PROVIDED RECORDS:
[Start of Attachment]
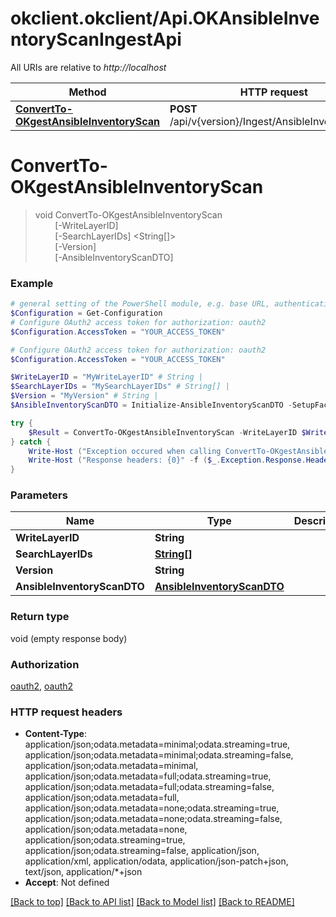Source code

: # okclient.okclient/Api.OKAnsibleInventoryScanIngestApi

All URIs are relative to *http://localhost*

Method | HTTP request | Description
------------- | ------------- | -------------
[**ConvertTo-OKgestAnsibleInventoryScan**](OKAnsibleInventoryScanIngestApi.md#ConvertTo-OKgestAnsibleInventoryScan) | **POST** /api/v{version}/Ingest/AnsibleInventoryScan | 


<a name="ConvertTo-OKgestAnsibleInventoryScan"></a>
# **ConvertTo-OKgestAnsibleInventoryScan**
> void ConvertTo-OKgestAnsibleInventoryScan<br>
> &nbsp;&nbsp;&nbsp;&nbsp;&nbsp;&nbsp;&nbsp;&nbsp;[-WriteLayerID] <String><br>
> &nbsp;&nbsp;&nbsp;&nbsp;&nbsp;&nbsp;&nbsp;&nbsp;[-SearchLayerIDs] <String[]><br>
> &nbsp;&nbsp;&nbsp;&nbsp;&nbsp;&nbsp;&nbsp;&nbsp;[-Version] <String><br>
> &nbsp;&nbsp;&nbsp;&nbsp;&nbsp;&nbsp;&nbsp;&nbsp;[-AnsibleInventoryScanDTO] <PSCustomObject><br>



### Example
```powershell
# general setting of the PowerShell module, e.g. base URL, authentication, etc
$Configuration = Get-Configuration
# Configure OAuth2 access token for authorization: oauth2
$Configuration.AccessToken = "YOUR_ACCESS_TOKEN"

# Configure OAuth2 access token for authorization: oauth2
$Configuration.AccessToken = "YOUR_ACCESS_TOKEN"

$WriteLayerID = "MyWriteLayerID" # String | 
$SearchLayerIDs = "MySearchLayerIDs" # String[] | 
$Version = "MyVersion" # String | 
$AnsibleInventoryScanDTO = Initialize-AnsibleInventoryScanDTO -SetupFacts @{ key_example =  } -YumInstalled @{ key_example =  } -YumRepos @{ key_example =  } -YumUpdates @{ key_example =  } # AnsibleInventoryScanDTO | 

try {
    $Result = ConvertTo-OKgestAnsibleInventoryScan -WriteLayerID $WriteLayerID -SearchLayerIDs $SearchLayerIDs -Version $Version -AnsibleInventoryScanDTO $AnsibleInventoryScanDTO
} catch {
    Write-Host ("Exception occured when calling ConvertTo-OKgestAnsibleInventoryScan: {0}" -f ($_.ErrorDetails | ConvertFrom-Json))
    Write-Host ("Response headers: {0}" -f ($_.Exception.Response.Headers | ConvertTo-Json))
}
```

### Parameters

Name | Type | Description  | Notes
------------- | ------------- | ------------- | -------------
 **WriteLayerID** | **String**|  | 
 **SearchLayerIDs** | [**String[]**](String.md)|  | 
 **Version** | **String**|  | 
 **AnsibleInventoryScanDTO** | [**AnsibleInventoryScanDTO**](AnsibleInventoryScanDTO.md)|  | 

### Return type

void (empty response body)

### Authorization

[oauth2](../README.md#oauth2), [oauth2](../README.md#oauth2)

### HTTP request headers

 - **Content-Type**: application/json;odata.metadata=minimal;odata.streaming=true, application/json;odata.metadata=minimal;odata.streaming=false, application/json;odata.metadata=minimal, application/json;odata.metadata=full;odata.streaming=true, application/json;odata.metadata=full;odata.streaming=false, application/json;odata.metadata=full, application/json;odata.metadata=none;odata.streaming=true, application/json;odata.metadata=none;odata.streaming=false, application/json;odata.metadata=none, application/json;odata.streaming=true, application/json;odata.streaming=false, application/json, application/xml, application/odata, application/json-patch+json, text/json, application/*+json
 - **Accept**: Not defined

[[Back to top]](#) [[Back to API list]](../README.md#documentation-for-api-endpoints) [[Back to Model list]](../README.md#documentation-for-models) [[Back to README]](../README.md)


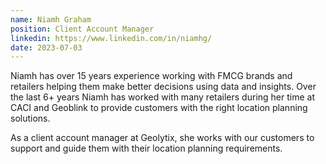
 ```yaml
---
name: Niamh Graham
position: Client Account Manager
linkedin: https://www.linkedin.com/in/niamhg/
date: 2023-07-03
---
```


Niamh has over 15 years experience working with FMCG brands and retailers helping them make better decisions using data and insights. Over the last 6+ years Niamh has worked with many retailers during her time at CACI and Geoblink to provide customers with the right location planning solutions.

As a client account manager at Geolytix, she works with our customers to support and guide them with their location planning requirements.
[End of Attachment]
WHAT IS BEING ASKED: Exclude the pictures and give back the rest of the data above exactly as written.

RESULT OF THIS TASK:
Source code

: # okclient.okclient/Api.OKAnsibleInventoryScanIngestApi

All URIs are relative to *http://localhost*

Method | HTTP request | Description
------------- | ------------- | -------------
[**ConvertTo-OKgestAnsibleInventoryScan**](OKAnsibleInventoryScanIngestApi.md#ConvertTo-OKgestAnsibleInventoryScan) | **POST** /api/v{version}/Ingest/AnsibleInventoryScan | 


<a name="ConvertTo-OKgestAnsibleInventoryScan"></a>
# **ConvertTo-OKgestAnsibleInventoryScan**
> void ConvertTo-OKgestAnsibleInventoryScan<br>
> &nbsp;&nbsp;&nbsp;&nbsp;&nbsp;&nbsp;&nbsp;&nbsp;[-WriteLayerID] <String><br>
> &nbsp;&nbsp;&nbsp;&nbsp;&nbsp;&nbsp;&nbsp;&nbsp;[-SearchLayerIDs] <String[]><br>
> &nbsp;&nbsp;&nbsp;&nbsp;&nbsp;&nbsp;&nbsp;&nbsp;[-Version] <String><br>
> &nbsp;&nbsp;&nbsp;&nbsp;&nbsp;&nbsp;&nbsp;&nbsp;[-AnsibleInventoryScanDTO] <PSCustomObject><br>



### Example
```powershell
# general setting of the PowerShell module, e.g. base URL, authentication, etc
$Configuration = Get-Configuration
# Configure OAuth2 access token for authorization: oauth2
$Configuration.AccessToken = "YOUR_ACCESS_TOKEN"

# Configure OAuth2 access token for authorization: oauth2
$Configuration.AccessToken = "YOUR_ACCESS_TOKEN"

$WriteLayerID = "MyWriteLayerID" # String | 
$SearchLayerIDs = "MySearchLayerIDs" # String[] | 
$Version = "MyVersion" # String | 
$AnsibleInventoryScanDTO = Initialize-AnsibleInventoryScanDTO -SetupFacts @{ key_example =  } -YumInstalled @{ key_example =  } -YumRepos @{ key_example =  } -YumUpdates @{ key_example =  } # AnsibleInventoryScanDTO | 

try {
    $Result = ConvertTo-OKgestAnsibleInventoryScan -WriteLayerID $WriteLayerID -SearchLayerIDs $SearchLayerIDs -Version $Version -AnsibleInventoryScanDTO $AnsibleInventoryScanDTO
} catch {
    Write-Host ("Exception occured when calling ConvertTo-OKgestAnsibleInventoryScan: {0}" -f ($_.ErrorDetails | ConvertFrom-Json))
    Write-Host ("Response headers: {0}" -f ($_.Exception.Response.Headers | ConvertTo-Json))
}
```

### Parameters

Name | Type | Description  | Notes
------------- | ------------- | ------------- | -------------
 **WriteLayerID** | **String**|  | 
 **SearchLayerIDs** | [**String[]**](String.md)|  | 
 **Version** | **String**|  | 
 **AnsibleInventoryScanDTO** | [**AnsibleInventoryScanDTO**](AnsibleInventoryScanDTO.md)|  | 

### Return type

void (empty response body)

### Authorization

[oauth2](../README.md#oauth2), [oauth2](../README.md#oauth2)

### HTTP request headers

 - **Content-Type**: application/json;odata.metadata=minimal;odata.streaming=true, application/json;odata.metadata=minimal;odata.streaming=false, application/json;odata.metadata=minimal, application/json;odata.metadata=full;odata.streaming=true, application/json;odata.metadata=full;odata.streaming=false, application/json;odata.metadata=full, application/json;odata.metadata=none;odata.streaming=true, application/json;odata.metadata=none;odata.streaming=false, application/json;odata.metadata=none, application/json;odata.streaming=true, application/json;odata.streaming=false, application/json, application/xml, application/odata, application/json-patch+json, text/json, application/*+json
 - **Accept**: Not defined

[[Back to top]](#) [[Back to API list]](../README.md#documentation-for-api-endpoints) [[Back to Model list]](../README.md#documentation-for-models) [[Back to README]](../README.md)


 ```yaml
---
name: Niamh Graham
position: Client Account Manager
linkedin: https://www.linkedin.com/in/niamhg/
date: 2023-07-03
---
```


Niamh has over 15 years experience working with FMCG brands and retailers helping them make better decisions using data and insights. Over the last 6+ years Niamh has worked with many retailers during her time at CACI and Geoblink to provide customers with the right location planning solutions.

As a client account manager at Geolytix, she works with our customers to support and guide them with their location planning requirements.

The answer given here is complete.